DELİLLERİN DEĞERLENDİRİLMESİ VE GEREKÇE;
Davanın İİK’nun 235 maddesi gereğince açılan kayıt kabul istemine ilişkin olduğu anlaşılmıştır.
İflasın derdest davalara etkisi İcra ve İflas Kanunu’nun 194’üncü maddesinde düzenlenmiştir. Maddenin birinci fıkrasına göre:
“Acele haller müstesna olmak üzere müflisin davacı ve davalı olduğu hukuk davaları durur ve ancak alacaklıların ikinci toplanmasından on gün sonra devam olunabilir.”
Bu ilkeler ve yasal düzenlemelerin bir arada değerlendirilmesinden ortaya çıkan sonuç şudur: Derdest bir alacak (veya itirazın iptali) davası bulunan alacaklı davalının iflası üzerine (alacağını masaya yazdırmak zorunda olmaksızın) davasına devam edebilir ve dilerse alacağının masaya kaydı için de başvurabilir.

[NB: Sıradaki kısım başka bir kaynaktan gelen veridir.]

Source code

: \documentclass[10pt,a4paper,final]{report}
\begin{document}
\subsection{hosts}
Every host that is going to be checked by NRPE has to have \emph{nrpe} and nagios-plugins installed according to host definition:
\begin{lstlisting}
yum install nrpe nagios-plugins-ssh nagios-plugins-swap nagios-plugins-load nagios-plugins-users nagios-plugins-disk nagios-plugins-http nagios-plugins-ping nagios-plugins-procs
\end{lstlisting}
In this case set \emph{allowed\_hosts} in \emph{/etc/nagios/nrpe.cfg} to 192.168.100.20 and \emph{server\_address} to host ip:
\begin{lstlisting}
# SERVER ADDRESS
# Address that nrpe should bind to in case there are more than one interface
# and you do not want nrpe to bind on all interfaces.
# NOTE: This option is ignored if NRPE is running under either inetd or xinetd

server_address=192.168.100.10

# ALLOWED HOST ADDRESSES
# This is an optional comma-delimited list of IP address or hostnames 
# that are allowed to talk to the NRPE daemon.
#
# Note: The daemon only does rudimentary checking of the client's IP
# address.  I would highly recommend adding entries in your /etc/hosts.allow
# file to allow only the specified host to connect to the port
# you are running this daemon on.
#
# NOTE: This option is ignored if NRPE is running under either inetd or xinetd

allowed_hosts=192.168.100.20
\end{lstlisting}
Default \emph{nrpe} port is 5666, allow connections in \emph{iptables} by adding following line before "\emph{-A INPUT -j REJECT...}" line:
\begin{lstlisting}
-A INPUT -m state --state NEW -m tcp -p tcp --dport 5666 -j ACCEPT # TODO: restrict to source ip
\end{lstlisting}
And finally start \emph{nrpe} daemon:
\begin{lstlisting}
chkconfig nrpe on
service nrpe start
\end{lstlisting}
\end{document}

Davacının masaya başvurması başlı başına davayı konusuz bırakmaz; bu ancak alacağın nizasız olarak masaya kaydıyla mümkündür.
Davacı davasına devam etmek istiyorsa mahkeme yargılamayı ikinci alacaklılar toplanmasından on gün sonrasına kadar ertelemelidir. Nitekim İcra ve İflas Kanunu’nun 224’üncü maddesinde birinci alacaklılar toplanmasının görevleri arasında “muallak davalar” hakkında acele karar verilmesi de sayılmıştır. Esasen derdest davaların ikinci alacaklılar toplanmasından on gün sonrasına kadar duracağına dair yasal düzenleme ile (İİK.m.194/I) masa tarafından neticelendirilmesine lüzum görülmeyen iddiaların ve bu arada müflisin davacısı olduğu derdest davaların takibinin, ikinci alacaklılar toplanmasında hakkı isteyen alacaklıya devrolunmasına dair düzenleme (İİK.m.245) birlikte değerlendirildiğinde, anılan davaların olduğu gibi devam edeceğinin yani sıra cetveline itiraza dönüşmeyeceği hususunun yasa koyucu tarafından da benimsendiği anlaşılmaktadır. Bu düzenlemenin maksadı şudur: İkinci alacaklılar toplanması derdest davanın haklı olduğunu ve daha fazla gidere sebebiyet verilmemesi için bunun cetvele kabulüne karar verebilir. Beklemenin amacı da bu iradenin ne şekilde oluştuğunun görülmesidir.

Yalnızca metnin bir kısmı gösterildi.